Rendered images with source text

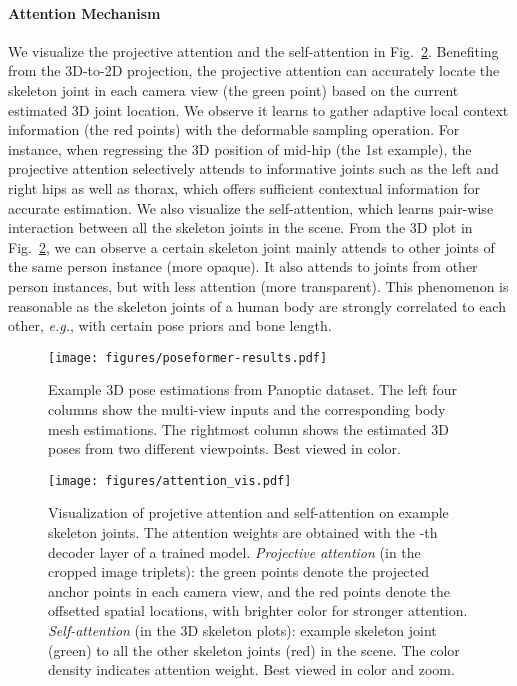 \documentclass{article}
\newcommand{\eg}{\emph{e.g.}}
\begin{document}
\paragraph{Attention Mechanism} 
We visualize the projective attention and the self-attention in Fig.~\ref{fig:exp_vis_attention}. Benefiting from the 3D-to-2D projection, the projective attention can accurately locate the skeleton joint in each camera view (the green point) based on the current estimated 3D joint location. We observe it learns to gather adaptive local context information (the red points) with the deformable sampling operation. For instance, when regressing the 3D position of mid-hip (the 1st example), the projective attention selectively attends to informative joints such as the left and right hips as well as thorax, which offers sufficient contextual information 
for   accurate estimation. We also visualize the self-attention, which learns pair-wise interaction between all the skeleton joints in the scene. From the 3D plot in Fig.~\ref{fig:exp_vis_attention}, we can observe a certain skeleton joint mainly attends to other joints of the same person instance (more opaque). It also attends to joints from other person instances, but with less attention (more transparent). This phenomenon is reasonable as the skeleton joints of a human body are strongly correlated to each other, \eg, with certain pose priors and bone length.


\begin{figure}[t]
	\centering
	\texttt{[image: figures/poseformer-results.pdf]}
\caption{
    Example 3D pose estimations from Panoptic dataset. The left four columns show the multi-view inputs and the corresponding body mesh estimations. The rightmost column shows the estimated 3D poses from two different viewpoints.
    Best viewed in color. 
}
	\label{fig:exp_vis}
\end{figure}


\begin{figure}[t]
	\centering
	\texttt{[image: figures/attention\_vis.pdf]}
\caption{Visualization of projetive attention   and self-attention   on example skeleton joints. The attention weights are obtained with the -th decoder layer of a trained model. 
	\textit{Projective attention} (in the cropped image triplets):  the green points denote the projected anchor points in each camera view, and the red points denote the offsetted spatial locations, with brighter color for stronger attention. 
	\textit{Self-attention} (in the 3D skeleton plots):   example skeleton joint (green) to all the other skeleton joints (red) in the scene. The color density indicates attention weight. Best viewed in color and  zoom.}
	\label{fig:exp_vis_attention}
\end{figure}
\end{document}
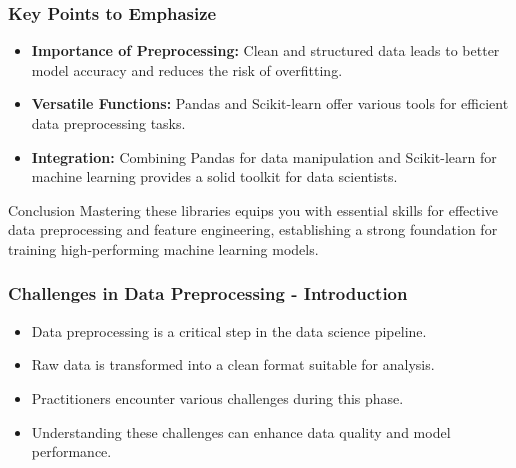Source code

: \documentclass[aspectratio=169]{beamer}
\begin{document}
\begin{frame}
    \frametitle{Key Points to Emphasize}
    \begin{itemize}
        \item \textbf{Importance of Preprocessing:} Clean and structured data leads to better model accuracy and reduces the risk of overfitting.
        \item \textbf{Versatile Functions:} Pandas and Scikit-learn offer various tools for efficient data preprocessing tasks.
        \item \textbf{Integration:} Combining Pandas for data manipulation and Scikit-learn for machine learning provides a solid toolkit for data scientists.
    \end{itemize}

    \begin{block}{Conclusion}
        Mastering these libraries equips you with essential skills for effective data preprocessing and feature engineering, establishing a strong foundation for training high-performing machine learning models.
    \end{block}
\end{frame}

\begin{frame}[fragile]
    \frametitle{Challenges in Data Preprocessing - Introduction}
    \begin{itemize}
        \item Data preprocessing is a critical step in the data science pipeline.
        \item Raw data is transformed into a clean format suitable for analysis.
        \item Practitioners encounter various challenges during this phase.
        \item Understanding these challenges can enhance data quality and model performance.
    \end{itemize}
\end{frame}
\end{document}
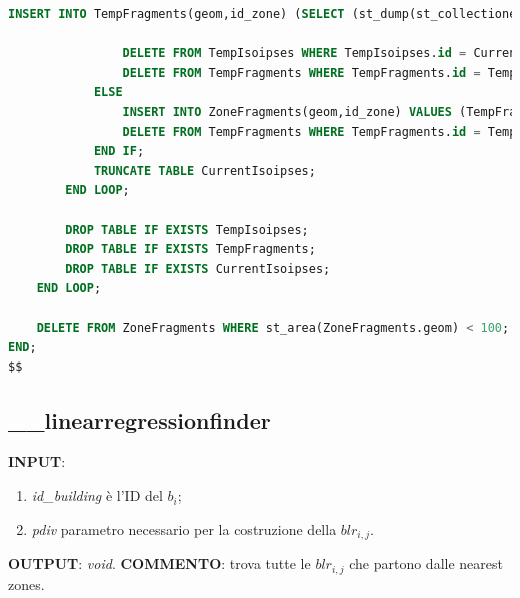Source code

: \begin{lstlisting}[language=SQL]
				INSERT INTO TempFragments(geom,id_zone) (SELECT (st_dump(st_collectionextract(st_split(TempFragment.geom,CurrentIsoipse.geom),3))).geom, zoneCorrente.id);
				
				DELETE FROM TempIsoipses WHERE TempIsoipses.id = CurrentIsoipse.id;
				DELETE FROM TempFragments WHERE TempFragments.id = TempFragment.id;
			ELSE
				INSERT INTO ZoneFragments(geom,id_zone) VALUES (TempFragment.geom,TempFragment.id_zone);
				DELETE FROM TempFragments WHERE TempFragments.id = TempFragment.id;
			END IF;
			TRUNCATE TABLE CurrentIsoipses;
		END LOOP;

		DROP TABLE IF EXISTS TempIsoipses;
		DROP TABLE IF EXISTS TempFragments;
		DROP TABLE IF EXISTS CurrentIsoipses;	
	END LOOP;

	DELETE FROM ZoneFragments WHERE st_area(ZoneFragments.geom) < 100;
END;
$$
\end{lstlisting}

\subsection{\_\_linearregressionfinder}
\textbf{INPUT}: 
\begin{enumerate}
	\item \textit{id\_building} è l'ID del $b_i$;
	\item \textit{pdiv} parametro necessario per la costruzione della $blr_{i,j}$.
\end{enumerate}
\textbf{OUTPUT}: \textit{void}. \newline
\textbf{COMMENTO}: trova tutte le $blr_{i,j}$ che partono dalle nearest zones.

- _Problem to solve_
How many of the lines above contain the string "ZoneFragments"? Give the count alone.

- _Response to the task_
2